Epistemologically, it is therefore important to conjoin the work in the foundations of theoretical semantics with investigations into theory of knowledge?  Why?  As Tarski rightfully understood, the theory of truth is a semantic concept and as such is intimately related to epistemological investigations into justified, true, beliefs.  The major purpose of all epistemology is to outline not simply anti-skeptical critiques, but to given an outline for a theory of the relationship between concepts and objects, between first and second order truths, of justification and belief to that of empirical truth.  Since truth is connected primordially to the sort of semantic inquiries of Logical Semanticism, there is little wonder that these issues are ultimately all connected. 

VI. Conclusion

Logical Semanticism stipulates that the method for solving the basic linguistic problems of philosophy entails re-orienting the debate away from questioning the principle of identity or the principle of substitutivity, away from an ontological understanding of the problem of reference to non-existent objects.  The nature of the philosophy of language debates in these matters is not well served by any of these investigations, for none of these four quandaries are genuine or difficult philosophical problems, despite their longevity as controversial.  So, then, why has an adequate solution failed to attract philosophers?  Solutions have been insufficient insofar as the wrong questions are being posited.  The four fundamental problems derived from early 20th century philosophy are quantificational anomalies of first order predicate logic and the philosophical presuppositions assumed of the unquestioned methodology of such quantification. 
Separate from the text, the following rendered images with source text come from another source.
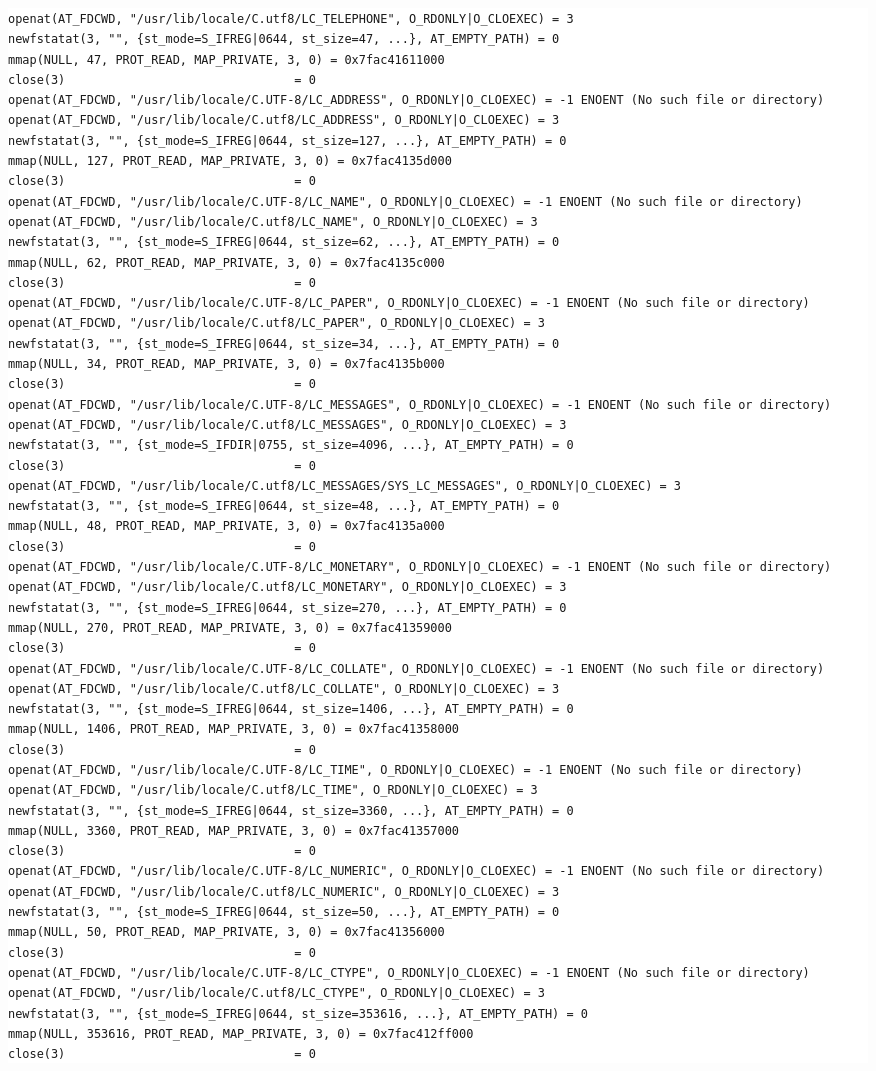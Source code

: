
 ```shell
openat(AT_FDCWD, "/usr/lib/locale/C.utf8/LC_TELEPHONE", O_RDONLY|O_CLOEXEC) = 3
newfstatat(3, "", {st_mode=S_IFREG|0644, st_size=47, ...}, AT_EMPTY_PATH) = 0
mmap(NULL, 47, PROT_READ, MAP_PRIVATE, 3, 0) = 0x7fac41611000
close(3)                                = 0
openat(AT_FDCWD, "/usr/lib/locale/C.UTF-8/LC_ADDRESS", O_RDONLY|O_CLOEXEC) = -1 ENOENT (No such file or directory)
openat(AT_FDCWD, "/usr/lib/locale/C.utf8/LC_ADDRESS", O_RDONLY|O_CLOEXEC) = 3
newfstatat(3, "", {st_mode=S_IFREG|0644, st_size=127, ...}, AT_EMPTY_PATH) = 0
mmap(NULL, 127, PROT_READ, MAP_PRIVATE, 3, 0) = 0x7fac4135d000
close(3)                                = 0
openat(AT_FDCWD, "/usr/lib/locale/C.UTF-8/LC_NAME", O_RDONLY|O_CLOEXEC) = -1 ENOENT (No such file or directory)
openat(AT_FDCWD, "/usr/lib/locale/C.utf8/LC_NAME", O_RDONLY|O_CLOEXEC) = 3
newfstatat(3, "", {st_mode=S_IFREG|0644, st_size=62, ...}, AT_EMPTY_PATH) = 0
mmap(NULL, 62, PROT_READ, MAP_PRIVATE, 3, 0) = 0x7fac4135c000
close(3)                                = 0
openat(AT_FDCWD, "/usr/lib/locale/C.UTF-8/LC_PAPER", O_RDONLY|O_CLOEXEC) = -1 ENOENT (No such file or directory)
openat(AT_FDCWD, "/usr/lib/locale/C.utf8/LC_PAPER", O_RDONLY|O_CLOEXEC) = 3
newfstatat(3, "", {st_mode=S_IFREG|0644, st_size=34, ...}, AT_EMPTY_PATH) = 0
mmap(NULL, 34, PROT_READ, MAP_PRIVATE, 3, 0) = 0x7fac4135b000
close(3)                                = 0
openat(AT_FDCWD, "/usr/lib/locale/C.UTF-8/LC_MESSAGES", O_RDONLY|O_CLOEXEC) = -1 ENOENT (No such file or directory)
openat(AT_FDCWD, "/usr/lib/locale/C.utf8/LC_MESSAGES", O_RDONLY|O_CLOEXEC) = 3
newfstatat(3, "", {st_mode=S_IFDIR|0755, st_size=4096, ...}, AT_EMPTY_PATH) = 0
close(3)                                = 0
openat(AT_FDCWD, "/usr/lib/locale/C.utf8/LC_MESSAGES/SYS_LC_MESSAGES", O_RDONLY|O_CLOEXEC) = 3
newfstatat(3, "", {st_mode=S_IFREG|0644, st_size=48, ...}, AT_EMPTY_PATH) = 0
mmap(NULL, 48, PROT_READ, MAP_PRIVATE, 3, 0) = 0x7fac4135a000
close(3)                                = 0
openat(AT_FDCWD, "/usr/lib/locale/C.UTF-8/LC_MONETARY", O_RDONLY|O_CLOEXEC) = -1 ENOENT (No such file or directory)
openat(AT_FDCWD, "/usr/lib/locale/C.utf8/LC_MONETARY", O_RDONLY|O_CLOEXEC) = 3
newfstatat(3, "", {st_mode=S_IFREG|0644, st_size=270, ...}, AT_EMPTY_PATH) = 0
mmap(NULL, 270, PROT_READ, MAP_PRIVATE, 3, 0) = 0x7fac41359000
close(3)                                = 0
openat(AT_FDCWD, "/usr/lib/locale/C.UTF-8/LC_COLLATE", O_RDONLY|O_CLOEXEC) = -1 ENOENT (No such file or directory)
openat(AT_FDCWD, "/usr/lib/locale/C.utf8/LC_COLLATE", O_RDONLY|O_CLOEXEC) = 3
newfstatat(3, "", {st_mode=S_IFREG|0644, st_size=1406, ...}, AT_EMPTY_PATH) = 0
mmap(NULL, 1406, PROT_READ, MAP_PRIVATE, 3, 0) = 0x7fac41358000
close(3)                                = 0
openat(AT_FDCWD, "/usr/lib/locale/C.UTF-8/LC_TIME", O_RDONLY|O_CLOEXEC) = -1 ENOENT (No such file or directory)
openat(AT_FDCWD, "/usr/lib/locale/C.utf8/LC_TIME", O_RDONLY|O_CLOEXEC) = 3
newfstatat(3, "", {st_mode=S_IFREG|0644, st_size=3360, ...}, AT_EMPTY_PATH) = 0
mmap(NULL, 3360, PROT_READ, MAP_PRIVATE, 3, 0) = 0x7fac41357000
close(3)                                = 0
openat(AT_FDCWD, "/usr/lib/locale/C.UTF-8/LC_NUMERIC", O_RDONLY|O_CLOEXEC) = -1 ENOENT (No such file or directory)
openat(AT_FDCWD, "/usr/lib/locale/C.utf8/LC_NUMERIC", O_RDONLY|O_CLOEXEC) = 3
newfstatat(3, "", {st_mode=S_IFREG|0644, st_size=50, ...}, AT_EMPTY_PATH) = 0
mmap(NULL, 50, PROT_READ, MAP_PRIVATE, 3, 0) = 0x7fac41356000
close(3)                                = 0
openat(AT_FDCWD, "/usr/lib/locale/C.UTF-8/LC_CTYPE", O_RDONLY|O_CLOEXEC) = -1 ENOENT (No such file or directory)
openat(AT_FDCWD, "/usr/lib/locale/C.utf8/LC_CTYPE", O_RDONLY|O_CLOEXEC) = 3
newfstatat(3, "", {st_mode=S_IFREG|0644, st_size=353616, ...}, AT_EMPTY_PATH) = 0
mmap(NULL, 353616, PROT_READ, MAP_PRIVATE, 3, 0) = 0x7fac412ff000
close(3)                                = 0
```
The problem is not the philosophy of language; the problem is the philosophy of logic.  Therefore, the nature of the debate ought to be shifted to the level of quantification, to the question: Why do all these traditional quantificational logics generate linguistic referential and semantic paradoxes?  Is there a method of quantification that circumvents these referential and semantic paradoxes?  If there are such methods what would these new approaches to quantification necessary entail to be a possibility?  

            Therefore, it is more accurate to emphasize that Logical Semanticism is a philosophical theory of language through a particular set of presuppositions from the philosophy of logic.  The primary quantificational unit of the theory entails representation of all linguistic expression into the logical terminology of definite or indefinite singular terms and relative or absolute general terms.  This classificatory structure is taken as exhaustive.  Any linguistic expression fitting this logical system of symbolic quantification is further transformable into denoting particular types of intensional classes.  Both intensional classes as a general concept and moreover the philosophical properties assigned to the particular types of classes are necessary and fundamental to the theory. 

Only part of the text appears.